16 noviembre, 2017. Por

TÓTEM

Cómo el Cirque du Soleil sabe leer el primer y último minuto del universo
TÓTEM

No es fácil encontrar un discurso, un cierto hilo narrativo, en una recopilación de sketches con malabaristas, gimnastas deportivos de élite, payasos, mimos y acróbatas. Pero si hablamos del Circo del Sol la cosa cambia radicalmente: en TÓTEM han conseguido anular absolutamente todos los clichés preconcebidos que se tienen sobre un espectáculo de circo con un show que empieza desde que te bajas del Metro.

Y es que lo que probablemente haga del Cirque du Soleil una compañía tan grande y transversal (absolutamente todos los públicos asisten a sus espectáculos: de todas las generaciones, procedencias y clases sociales): la generación de una experiencia (un concepto tan en boga en tiempos en donde cortar tickets es un desafío kamikaze) que te mete en su universo desde metros antes de llegar a la carpa.

Una vez allí, todo lo que vives es el espectáculo: desde la comida y las bebidas que te regalan hasta algunos de los personajes que se mueven entre el público antes de comenzado el show interactuando con los viandantes o incluso esa música envolvente que consigue redimensionar la idea del show.

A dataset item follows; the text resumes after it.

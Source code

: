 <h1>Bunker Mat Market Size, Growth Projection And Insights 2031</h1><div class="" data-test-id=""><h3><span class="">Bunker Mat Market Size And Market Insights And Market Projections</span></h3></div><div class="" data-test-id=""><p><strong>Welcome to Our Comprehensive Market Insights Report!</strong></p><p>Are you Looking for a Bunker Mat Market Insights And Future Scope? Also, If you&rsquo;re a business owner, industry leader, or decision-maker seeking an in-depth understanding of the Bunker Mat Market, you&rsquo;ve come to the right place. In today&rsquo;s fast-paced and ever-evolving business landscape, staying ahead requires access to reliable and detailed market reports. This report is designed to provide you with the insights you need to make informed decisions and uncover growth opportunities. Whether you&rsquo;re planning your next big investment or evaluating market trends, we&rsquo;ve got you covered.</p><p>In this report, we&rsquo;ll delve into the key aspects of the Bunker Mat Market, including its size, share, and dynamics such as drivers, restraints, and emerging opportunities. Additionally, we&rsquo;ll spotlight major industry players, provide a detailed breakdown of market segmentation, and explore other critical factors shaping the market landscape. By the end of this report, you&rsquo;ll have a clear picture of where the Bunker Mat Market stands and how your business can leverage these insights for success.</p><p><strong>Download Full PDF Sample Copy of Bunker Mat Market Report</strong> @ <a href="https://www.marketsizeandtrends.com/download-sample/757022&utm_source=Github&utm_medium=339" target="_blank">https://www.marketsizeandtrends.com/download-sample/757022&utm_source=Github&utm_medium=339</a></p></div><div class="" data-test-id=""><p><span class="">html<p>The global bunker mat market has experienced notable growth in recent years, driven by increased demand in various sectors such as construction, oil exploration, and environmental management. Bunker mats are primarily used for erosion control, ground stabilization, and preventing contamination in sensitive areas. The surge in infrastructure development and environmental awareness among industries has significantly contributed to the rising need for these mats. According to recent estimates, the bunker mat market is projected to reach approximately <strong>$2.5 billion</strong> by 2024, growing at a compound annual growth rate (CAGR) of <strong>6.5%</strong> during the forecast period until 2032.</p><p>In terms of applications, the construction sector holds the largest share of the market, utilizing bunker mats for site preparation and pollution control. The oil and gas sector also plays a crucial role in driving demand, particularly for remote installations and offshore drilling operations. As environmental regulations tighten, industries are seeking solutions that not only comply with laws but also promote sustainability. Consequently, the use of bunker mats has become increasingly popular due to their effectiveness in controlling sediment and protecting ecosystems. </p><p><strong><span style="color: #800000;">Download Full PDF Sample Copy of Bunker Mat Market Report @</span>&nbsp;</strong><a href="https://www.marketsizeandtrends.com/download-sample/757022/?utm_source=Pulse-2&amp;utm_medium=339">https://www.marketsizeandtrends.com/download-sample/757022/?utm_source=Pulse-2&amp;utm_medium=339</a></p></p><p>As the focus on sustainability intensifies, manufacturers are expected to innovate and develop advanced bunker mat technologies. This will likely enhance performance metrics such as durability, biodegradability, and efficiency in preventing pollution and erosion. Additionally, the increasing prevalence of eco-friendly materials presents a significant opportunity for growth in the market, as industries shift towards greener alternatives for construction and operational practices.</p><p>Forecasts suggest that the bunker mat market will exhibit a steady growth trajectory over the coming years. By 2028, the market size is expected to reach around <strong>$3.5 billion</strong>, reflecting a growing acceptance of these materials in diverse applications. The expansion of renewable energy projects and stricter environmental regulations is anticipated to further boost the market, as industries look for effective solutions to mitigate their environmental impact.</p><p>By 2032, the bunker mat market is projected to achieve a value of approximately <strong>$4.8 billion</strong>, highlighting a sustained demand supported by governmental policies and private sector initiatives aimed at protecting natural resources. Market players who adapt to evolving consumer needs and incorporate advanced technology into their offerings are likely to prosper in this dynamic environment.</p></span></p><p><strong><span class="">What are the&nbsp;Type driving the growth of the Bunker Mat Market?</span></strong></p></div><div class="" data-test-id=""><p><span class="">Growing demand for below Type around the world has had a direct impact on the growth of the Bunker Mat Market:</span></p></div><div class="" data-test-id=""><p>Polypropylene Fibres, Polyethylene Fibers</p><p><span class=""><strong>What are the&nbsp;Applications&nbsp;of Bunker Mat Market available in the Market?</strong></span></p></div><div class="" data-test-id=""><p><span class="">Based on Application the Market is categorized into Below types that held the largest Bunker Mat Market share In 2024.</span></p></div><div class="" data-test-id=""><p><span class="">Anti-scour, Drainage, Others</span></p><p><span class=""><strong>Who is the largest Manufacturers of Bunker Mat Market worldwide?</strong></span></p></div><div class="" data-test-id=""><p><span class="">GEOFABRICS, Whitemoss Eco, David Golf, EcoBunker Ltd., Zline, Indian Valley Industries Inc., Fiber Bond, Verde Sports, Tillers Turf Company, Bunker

«El universo que consiguen crear es tan rico, transversal y universal que sabe leer tanto el primer como el último minuto del universo»

 

En TÓTEM, el nuevo espectáculo de la factoría circense más global, consiguen no sólo reunir una suerte de escenas con una innegable capacidad de precisión (acróbatas, malabaristas y viceversa), sino quitar esa caspilla que muchos shows circenses tienen, casi como una recopilación de lo mejor de Tú sí que vales o Got Talent: un show de una envergadura técnica casi faraónica, con una banda actuando en directo detrás de una puesta en escena gobernada por suelos que son pantallas de LED y una estructura de una arquitectura casi vegetal.

Esos elementos que se posan sobre la escena se van transformando con leves movimientos y reuniendo sobre el escenario una suma de escenas que sirven para narrar la evolución del ser humano, desde su origen anfibio hasta el ser humano hiperconectado y millennial del siglo XXI. De ahí que ese elemento narrativo y reflexivo que se impone en TÓTEM sirva para articular un discurso que va mucho más allá de la destreza de poseer a los mejores malabaristas y acróbatas del mundo: el universo que consigue crear el Circo del Sol es tan rico, transversal y universal que sabe leer tanto el primer como el último minuto del universo.